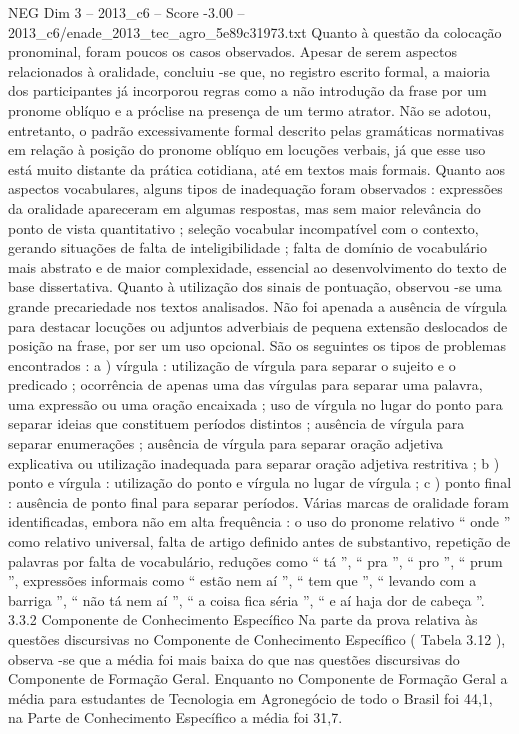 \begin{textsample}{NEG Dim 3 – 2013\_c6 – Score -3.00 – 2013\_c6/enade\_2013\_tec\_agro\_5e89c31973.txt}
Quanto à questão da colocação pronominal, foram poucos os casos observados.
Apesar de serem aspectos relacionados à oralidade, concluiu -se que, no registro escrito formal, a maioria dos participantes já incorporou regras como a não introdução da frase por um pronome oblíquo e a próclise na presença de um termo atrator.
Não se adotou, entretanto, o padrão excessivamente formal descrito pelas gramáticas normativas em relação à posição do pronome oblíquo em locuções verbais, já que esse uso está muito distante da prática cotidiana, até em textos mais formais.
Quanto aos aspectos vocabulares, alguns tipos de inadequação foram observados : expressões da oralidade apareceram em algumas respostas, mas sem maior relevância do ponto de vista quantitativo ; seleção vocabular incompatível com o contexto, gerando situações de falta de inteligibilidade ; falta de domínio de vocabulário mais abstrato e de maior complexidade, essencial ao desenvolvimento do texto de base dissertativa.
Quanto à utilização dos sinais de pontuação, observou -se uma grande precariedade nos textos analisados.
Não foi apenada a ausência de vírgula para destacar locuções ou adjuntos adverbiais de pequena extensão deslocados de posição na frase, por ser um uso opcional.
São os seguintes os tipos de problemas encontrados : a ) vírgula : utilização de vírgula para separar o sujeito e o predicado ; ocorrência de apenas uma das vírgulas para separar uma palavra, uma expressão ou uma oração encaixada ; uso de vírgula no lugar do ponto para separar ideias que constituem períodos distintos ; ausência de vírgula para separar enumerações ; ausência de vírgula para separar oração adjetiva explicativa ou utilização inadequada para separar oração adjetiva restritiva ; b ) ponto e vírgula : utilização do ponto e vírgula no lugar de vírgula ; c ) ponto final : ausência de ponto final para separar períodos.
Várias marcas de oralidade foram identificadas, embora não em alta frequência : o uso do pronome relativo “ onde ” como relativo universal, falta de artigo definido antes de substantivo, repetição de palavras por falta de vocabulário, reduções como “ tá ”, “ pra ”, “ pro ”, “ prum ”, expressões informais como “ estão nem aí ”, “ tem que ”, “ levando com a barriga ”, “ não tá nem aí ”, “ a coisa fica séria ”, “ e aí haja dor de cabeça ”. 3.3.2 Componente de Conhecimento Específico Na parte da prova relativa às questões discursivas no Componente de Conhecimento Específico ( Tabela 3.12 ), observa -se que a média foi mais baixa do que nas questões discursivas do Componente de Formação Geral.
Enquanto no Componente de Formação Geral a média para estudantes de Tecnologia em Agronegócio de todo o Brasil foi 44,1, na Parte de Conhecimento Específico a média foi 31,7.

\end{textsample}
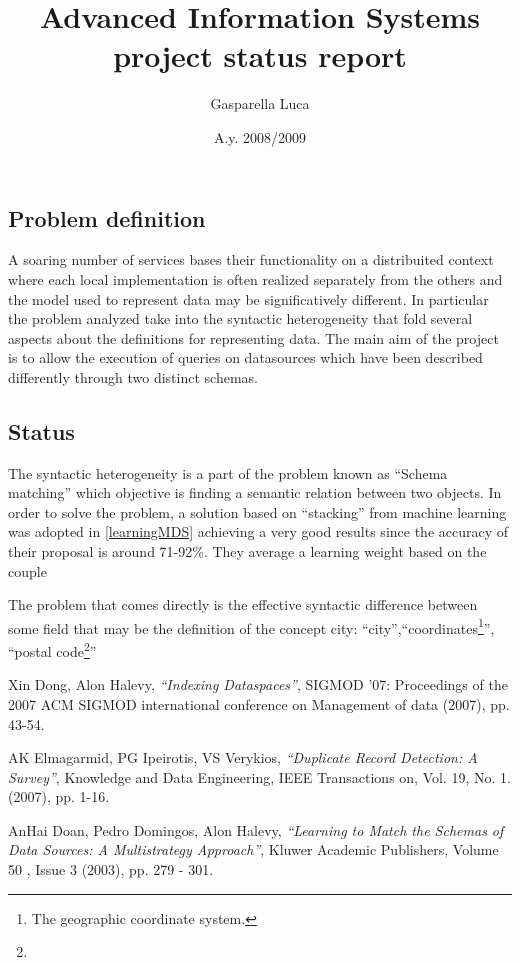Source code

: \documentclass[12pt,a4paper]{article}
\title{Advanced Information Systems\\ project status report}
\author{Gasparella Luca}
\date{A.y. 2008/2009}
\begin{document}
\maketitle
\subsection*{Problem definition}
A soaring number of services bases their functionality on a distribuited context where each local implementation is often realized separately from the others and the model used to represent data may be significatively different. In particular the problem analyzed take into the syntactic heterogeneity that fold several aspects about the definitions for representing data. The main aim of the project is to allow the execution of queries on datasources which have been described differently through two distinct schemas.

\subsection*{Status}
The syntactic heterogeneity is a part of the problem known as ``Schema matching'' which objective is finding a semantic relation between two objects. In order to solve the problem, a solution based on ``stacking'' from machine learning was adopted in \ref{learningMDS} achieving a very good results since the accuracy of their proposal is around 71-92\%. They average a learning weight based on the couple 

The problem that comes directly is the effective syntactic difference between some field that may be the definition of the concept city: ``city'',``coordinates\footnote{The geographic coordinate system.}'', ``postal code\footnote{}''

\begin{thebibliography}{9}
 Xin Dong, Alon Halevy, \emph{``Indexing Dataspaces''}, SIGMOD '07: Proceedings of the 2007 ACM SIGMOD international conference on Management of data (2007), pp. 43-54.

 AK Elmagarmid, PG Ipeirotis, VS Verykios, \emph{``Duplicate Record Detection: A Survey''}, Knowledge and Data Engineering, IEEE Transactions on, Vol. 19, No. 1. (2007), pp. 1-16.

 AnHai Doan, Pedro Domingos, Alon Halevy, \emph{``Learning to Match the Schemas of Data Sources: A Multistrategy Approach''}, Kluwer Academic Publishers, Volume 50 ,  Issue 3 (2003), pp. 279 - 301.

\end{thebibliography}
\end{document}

•••••

YOUR ASSIGNMENT - Where a line in the listing above includes the string "which", copy that line.

REPLY TO THE EXERCISE -
A soaring number of services bases their functionality on a distribuited context where each local implementation is often realized separately from the others and the model used to represent data may be significatively different. In particular the problem analyzed take into the syntactic heterogeneity that fold several aspects about the definitions for representing data. The main aim of the project is to allow the execution of queries on datasources which have been described differently through two distinct schemas.
The syntactic heterogeneity is a part of the problem known as ``Schema matching'' which objective is finding a semantic relation between two objects. In order to solve the problem, a solution based on ``stacking'' from machine learning was adopted in \ref{learningMDS} achieving a very good results since the accuracy of their proposal is around 71-92\%. They average a learning weight based on the couple 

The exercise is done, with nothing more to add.